I remember someone pointing this out to me years ago, basically saying 'tall guys mostly hang out with other tall guys' and it blew my mind because then I saw it everywhere.
— Troy Wing (@twingtx) August 14, 2019
yes. I can only think of a few guys I consider friends that are significantly shorter or taller than me, most are about the same height
— dolphins are fish (@Toekmann) August 14, 2019
I was literally told last night that this should be the song of my friend groups since I don't have any male friends shorter than 5"10 https://t.co/DoWB6HnKtN
— Putting the "Gay" in Gaithersburg (@seo_keywordz) August 14, 2019
I'm so much taller than my so many of my friends that I sometimes have trouble hearing their conversations when we're out at a bar. I have one good friend who is a few inches taller than me (I'm 6'1") and I'm always surprised by it when I see him.
— Robert Balkovich (@robertbalkovich) August 14, 2019
All my friends are short and I am their taller leader
— Bleichadelic (@bleichadelic) August 14, 2019
I'm always the short one, by a lot.
— Cookout Kenji ???? (@kenjimallon) August 14, 2019
I think most of my friends are taller than me. I'm 5'9". I guess that makes me – usually – the short one. But I'm wider than all of them, so I win that battle.
— Rev. Dr. Adam, Ph.D LLC (@docadam) August 14, 2019
Tellingly, while I heard of male social scenes that include a wide range of heights, or a single outlier in either direction — along with apparently self-selected cohorts of giants — almost nobody described a set of exclusively short kings, with the exception of trans men. It’s tempting to speculate, given this admittedly unscientific sampling, that absent other commonalities, solidarity amid shorter men can be lacking. And this could help explain the success of tall guys as a rule. Because regardless of unit composition, at least one beanstalk is required. As a mom once wisely informed her kid in a grocery store, after I’d grabbed a box of cereal on a shelf they couldn’t reach: “See? There’s always a tall person around when you need one.”
Touché.
I'm a trans dude, and most of my friends are women, but the men I am friends with do all tend to be of a similar height to me, all a bit short
— j school chump (@puppethusbandry) August 14, 2019
I mean nearly all trans men are under 5'8, so yes lol https://t.co/KRMRDABaMZ
— javier (@rudeftm) August 14, 2019
It’s not like you have to get in your head about this. Plenty of respondents mentioned that they’ve never once given thought to how tall their friends are (or hadn’t before I brought it up). At the very least, I’d venture, nobody is actively selecting friends by height. Just the same, tall guys, who have the privilege of thriving in whatever assemblage they choose, should be mindful of accidentally closing short guys out of their club. After all, we can’t gain new perspective if we don’t welcome it into our lives.
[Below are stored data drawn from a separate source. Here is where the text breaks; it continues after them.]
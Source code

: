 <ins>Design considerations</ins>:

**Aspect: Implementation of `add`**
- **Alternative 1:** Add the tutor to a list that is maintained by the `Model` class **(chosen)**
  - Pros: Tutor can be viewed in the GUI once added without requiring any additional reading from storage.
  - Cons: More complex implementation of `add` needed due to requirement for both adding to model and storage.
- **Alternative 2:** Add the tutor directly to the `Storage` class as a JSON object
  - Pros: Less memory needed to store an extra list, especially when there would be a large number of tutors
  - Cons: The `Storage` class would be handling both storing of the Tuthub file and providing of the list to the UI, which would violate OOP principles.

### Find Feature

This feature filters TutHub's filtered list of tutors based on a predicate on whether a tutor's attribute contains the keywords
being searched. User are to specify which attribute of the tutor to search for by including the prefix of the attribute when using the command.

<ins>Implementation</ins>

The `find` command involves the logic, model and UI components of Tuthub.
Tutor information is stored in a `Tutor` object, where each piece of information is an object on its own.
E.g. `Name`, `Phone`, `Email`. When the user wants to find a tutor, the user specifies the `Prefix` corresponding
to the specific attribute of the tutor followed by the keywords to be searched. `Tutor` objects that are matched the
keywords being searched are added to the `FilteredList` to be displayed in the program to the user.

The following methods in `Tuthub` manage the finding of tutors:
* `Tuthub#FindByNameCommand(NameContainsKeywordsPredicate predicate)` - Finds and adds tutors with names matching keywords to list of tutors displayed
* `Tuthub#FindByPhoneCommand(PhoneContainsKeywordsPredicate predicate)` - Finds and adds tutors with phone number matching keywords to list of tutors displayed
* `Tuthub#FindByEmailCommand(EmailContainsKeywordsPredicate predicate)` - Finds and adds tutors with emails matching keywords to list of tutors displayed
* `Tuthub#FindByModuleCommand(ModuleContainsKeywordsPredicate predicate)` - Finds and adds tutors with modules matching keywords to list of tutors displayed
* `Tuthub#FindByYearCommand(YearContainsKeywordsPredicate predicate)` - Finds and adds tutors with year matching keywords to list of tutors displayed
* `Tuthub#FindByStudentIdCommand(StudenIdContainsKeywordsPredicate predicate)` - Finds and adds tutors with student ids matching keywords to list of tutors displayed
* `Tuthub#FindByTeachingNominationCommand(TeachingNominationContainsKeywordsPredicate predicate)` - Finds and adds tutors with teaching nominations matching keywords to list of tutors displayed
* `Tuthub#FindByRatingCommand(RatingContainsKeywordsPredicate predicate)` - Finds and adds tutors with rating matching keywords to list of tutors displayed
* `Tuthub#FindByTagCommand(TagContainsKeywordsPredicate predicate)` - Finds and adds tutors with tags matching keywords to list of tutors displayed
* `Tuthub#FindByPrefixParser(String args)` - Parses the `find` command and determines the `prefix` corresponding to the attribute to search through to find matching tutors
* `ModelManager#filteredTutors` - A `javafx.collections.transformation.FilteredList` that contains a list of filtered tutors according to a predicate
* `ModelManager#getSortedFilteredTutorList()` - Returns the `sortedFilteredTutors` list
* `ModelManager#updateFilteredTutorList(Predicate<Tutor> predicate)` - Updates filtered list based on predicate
Look up, look down — anywhere but straight ahead.
As a dude in a wheelchair I would never be friends with able-bodied people if I cared about the height of present and potential friends.
— Atta Zahedi (@AttaZahedi) August 14, 2019
I've always had a least one male friend who's obviously either shorter or taller than me in my friend groups, and I don't know why, but it's always happened
I am currently on the way to hang out with my tallest (6'7) and shortest (5'6) male friends at the same time.
— Daithí na hÉireann (@The_IrishDave) August 14, 2019
My best pal @grimsigne is five inches taller than me; the first time I met him I wanted to climb him like a tree and curl into his arms. His extraordinary height was a comfort to me.